(Document images with source code)
***

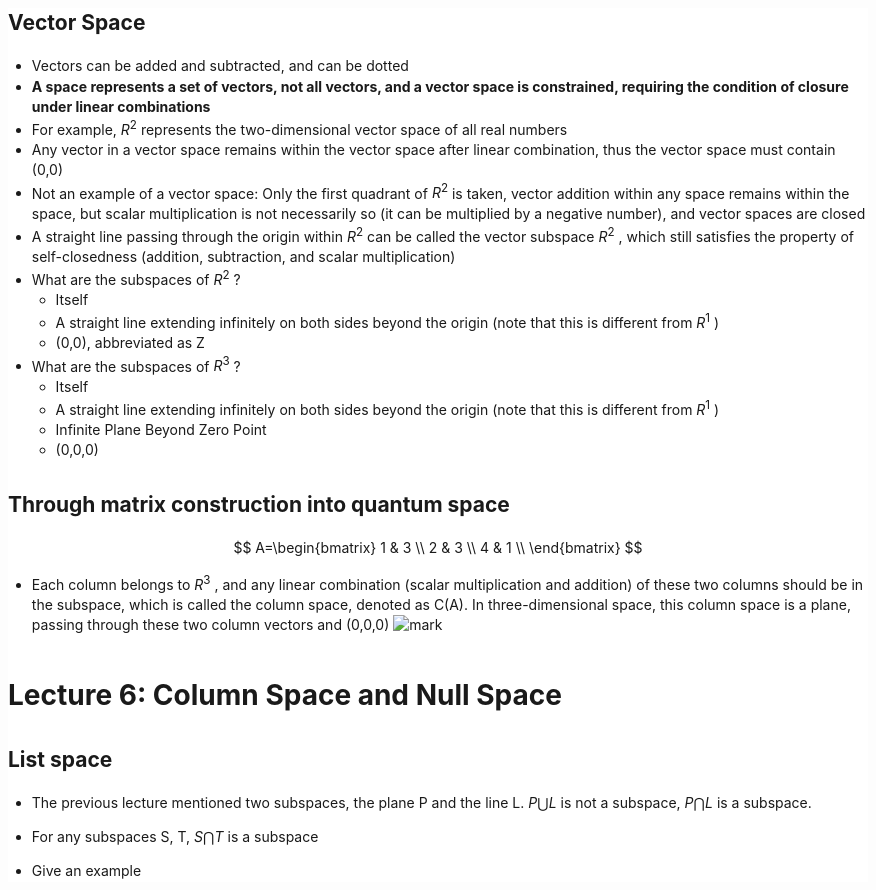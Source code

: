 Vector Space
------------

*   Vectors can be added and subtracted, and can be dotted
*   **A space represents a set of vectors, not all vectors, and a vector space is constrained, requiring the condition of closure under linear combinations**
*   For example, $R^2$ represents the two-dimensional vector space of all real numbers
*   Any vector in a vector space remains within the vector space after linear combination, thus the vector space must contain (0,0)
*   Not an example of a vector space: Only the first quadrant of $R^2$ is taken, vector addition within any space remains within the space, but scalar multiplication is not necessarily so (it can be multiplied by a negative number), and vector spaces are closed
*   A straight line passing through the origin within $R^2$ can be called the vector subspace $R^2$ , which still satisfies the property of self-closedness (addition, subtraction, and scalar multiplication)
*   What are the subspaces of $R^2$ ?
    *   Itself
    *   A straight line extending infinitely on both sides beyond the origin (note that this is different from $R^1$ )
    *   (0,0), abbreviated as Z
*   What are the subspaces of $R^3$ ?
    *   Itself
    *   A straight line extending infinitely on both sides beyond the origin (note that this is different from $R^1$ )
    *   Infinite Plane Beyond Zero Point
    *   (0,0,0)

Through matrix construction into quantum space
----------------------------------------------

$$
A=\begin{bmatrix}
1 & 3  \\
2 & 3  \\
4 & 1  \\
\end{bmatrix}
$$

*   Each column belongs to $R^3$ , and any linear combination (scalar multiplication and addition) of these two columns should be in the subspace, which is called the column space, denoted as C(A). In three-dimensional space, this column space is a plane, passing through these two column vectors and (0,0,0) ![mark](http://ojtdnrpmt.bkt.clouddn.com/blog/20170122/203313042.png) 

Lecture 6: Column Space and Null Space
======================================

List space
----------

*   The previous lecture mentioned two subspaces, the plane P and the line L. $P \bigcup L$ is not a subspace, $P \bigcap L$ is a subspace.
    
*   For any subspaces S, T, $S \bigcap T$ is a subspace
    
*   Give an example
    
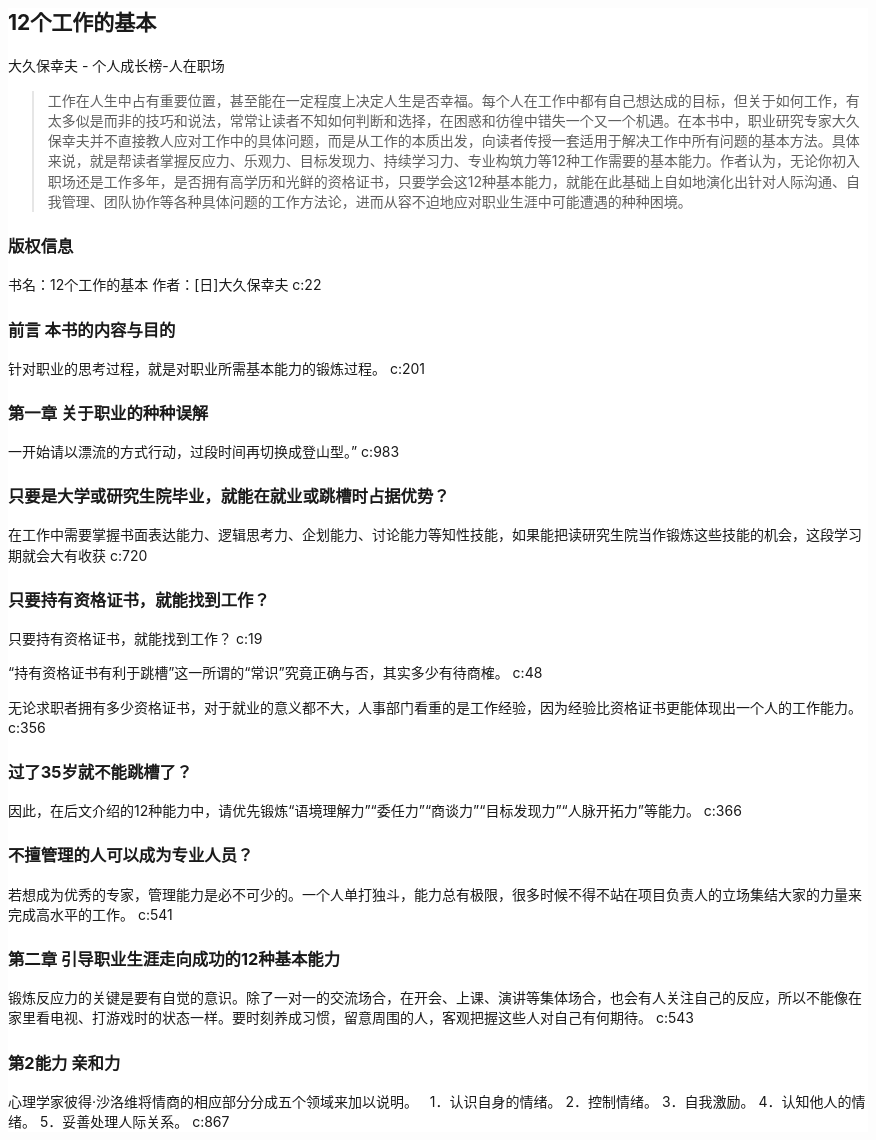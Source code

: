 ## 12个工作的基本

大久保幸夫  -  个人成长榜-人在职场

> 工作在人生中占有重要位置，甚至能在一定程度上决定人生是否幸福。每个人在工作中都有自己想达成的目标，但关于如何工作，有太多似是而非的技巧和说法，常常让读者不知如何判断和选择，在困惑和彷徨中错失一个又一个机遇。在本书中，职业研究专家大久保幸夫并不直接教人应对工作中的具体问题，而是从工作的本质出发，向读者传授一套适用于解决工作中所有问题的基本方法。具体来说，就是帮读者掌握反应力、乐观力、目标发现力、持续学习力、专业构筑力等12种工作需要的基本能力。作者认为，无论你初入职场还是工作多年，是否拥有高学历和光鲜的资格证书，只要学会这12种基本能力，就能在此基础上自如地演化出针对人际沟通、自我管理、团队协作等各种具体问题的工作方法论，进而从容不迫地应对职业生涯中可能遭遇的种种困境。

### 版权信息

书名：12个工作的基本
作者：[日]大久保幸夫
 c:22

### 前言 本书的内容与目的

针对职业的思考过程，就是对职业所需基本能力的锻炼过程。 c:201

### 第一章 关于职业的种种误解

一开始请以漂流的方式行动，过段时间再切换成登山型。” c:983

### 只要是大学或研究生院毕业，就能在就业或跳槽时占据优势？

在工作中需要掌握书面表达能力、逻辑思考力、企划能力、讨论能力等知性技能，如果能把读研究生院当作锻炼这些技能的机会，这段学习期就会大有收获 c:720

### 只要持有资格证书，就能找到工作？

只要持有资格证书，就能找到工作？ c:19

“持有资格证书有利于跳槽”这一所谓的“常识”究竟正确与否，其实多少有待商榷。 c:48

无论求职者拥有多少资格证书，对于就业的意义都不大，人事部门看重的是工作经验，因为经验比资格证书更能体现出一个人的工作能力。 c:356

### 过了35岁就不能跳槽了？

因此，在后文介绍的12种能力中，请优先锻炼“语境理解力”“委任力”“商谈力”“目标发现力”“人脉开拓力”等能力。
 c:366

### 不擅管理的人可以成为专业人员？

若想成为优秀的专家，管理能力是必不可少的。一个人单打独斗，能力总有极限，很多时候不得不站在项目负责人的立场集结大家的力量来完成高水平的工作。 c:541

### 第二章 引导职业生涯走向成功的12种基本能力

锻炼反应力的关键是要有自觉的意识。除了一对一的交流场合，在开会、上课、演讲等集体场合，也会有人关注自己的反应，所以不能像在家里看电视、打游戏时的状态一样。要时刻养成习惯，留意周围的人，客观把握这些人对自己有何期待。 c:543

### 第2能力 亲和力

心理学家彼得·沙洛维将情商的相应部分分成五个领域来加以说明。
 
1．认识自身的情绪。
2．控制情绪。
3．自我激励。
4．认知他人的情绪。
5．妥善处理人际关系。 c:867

***

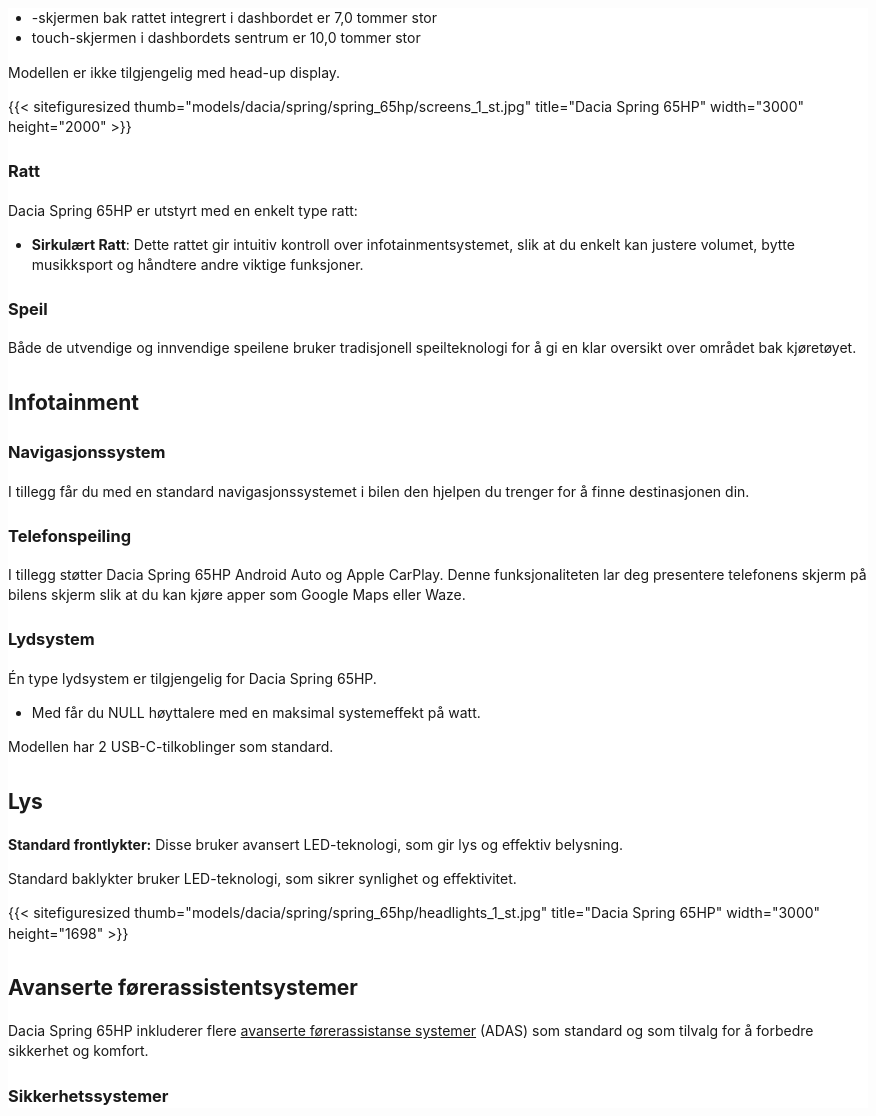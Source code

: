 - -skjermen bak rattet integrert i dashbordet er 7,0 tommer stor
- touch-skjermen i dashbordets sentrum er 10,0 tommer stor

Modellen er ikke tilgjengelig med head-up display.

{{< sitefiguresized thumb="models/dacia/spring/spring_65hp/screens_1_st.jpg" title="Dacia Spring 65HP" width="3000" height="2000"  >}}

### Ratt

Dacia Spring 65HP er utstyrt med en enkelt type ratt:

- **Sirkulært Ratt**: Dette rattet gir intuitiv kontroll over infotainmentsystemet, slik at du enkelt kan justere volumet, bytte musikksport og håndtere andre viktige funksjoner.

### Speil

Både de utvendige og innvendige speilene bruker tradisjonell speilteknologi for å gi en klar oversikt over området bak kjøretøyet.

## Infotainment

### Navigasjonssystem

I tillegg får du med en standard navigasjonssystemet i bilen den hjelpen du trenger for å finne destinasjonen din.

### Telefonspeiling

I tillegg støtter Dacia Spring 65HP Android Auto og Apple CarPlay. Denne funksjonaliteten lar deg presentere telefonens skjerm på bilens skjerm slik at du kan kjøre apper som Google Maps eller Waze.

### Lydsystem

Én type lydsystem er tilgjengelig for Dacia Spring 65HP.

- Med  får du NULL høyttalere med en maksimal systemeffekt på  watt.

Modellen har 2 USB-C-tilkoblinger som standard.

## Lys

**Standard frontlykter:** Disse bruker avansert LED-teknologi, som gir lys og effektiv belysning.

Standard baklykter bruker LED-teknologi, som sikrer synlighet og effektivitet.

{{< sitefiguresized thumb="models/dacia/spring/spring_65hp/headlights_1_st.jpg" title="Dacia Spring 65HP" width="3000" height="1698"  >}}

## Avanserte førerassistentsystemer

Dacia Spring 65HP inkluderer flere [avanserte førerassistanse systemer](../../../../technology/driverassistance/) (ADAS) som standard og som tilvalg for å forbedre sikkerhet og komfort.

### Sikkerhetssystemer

***

[Your assignment]: In the entries above, find the line with "Dacia Spring 65HP er" and the line with "## Avanserte førerassistentsystemer", then restate word for word both of them and every line between, with nothing more.

[Response below]:
Dacia Spring 65HP er utstyrt med en enkelt type ratt:

- **Sirkulært Ratt**: Dette rattet gir intuitiv kontroll over infotainmentsystemet, slik at du enkelt kan justere volumet, bytte musikksport og håndtere andre viktige funksjoner.

### Speil

Både de utvendige og innvendige speilene bruker tradisjonell speilteknologi for å gi en klar oversikt over området bak kjøretøyet.

## Infotainment

### Navigasjonssystem

I tillegg får du med en standard navigasjonssystemet i bilen den hjelpen du trenger for å finne destinasjonen din.

### Telefonspeiling

I tillegg støtter Dacia Spring 65HP Android Auto og Apple CarPlay. Denne funksjonaliteten lar deg presentere telefonens skjerm på bilens skjerm slik at du kan kjøre apper som Google Maps eller Waze.

### Lydsystem

Én type lydsystem er tilgjengelig for Dacia Spring 65HP.

- Med  får du NULL høyttalere med en maksimal systemeffekt på  watt.

Modellen har 2 USB-C-tilkoblinger som standard.

## Lys

**Standard frontlykter:** Disse bruker avansert LED-teknologi, som gir lys og effektiv belysning.

Standard baklykter bruker LED-teknologi, som sikrer synlighet og effektivitet.

{{< sitefiguresized thumb="models/dacia/spring/spring_65hp/headlights_1_st.jpg" title="Dacia Spring 65HP" width="3000" height="1698"  >}}

## Avanserte førerassistentsystemer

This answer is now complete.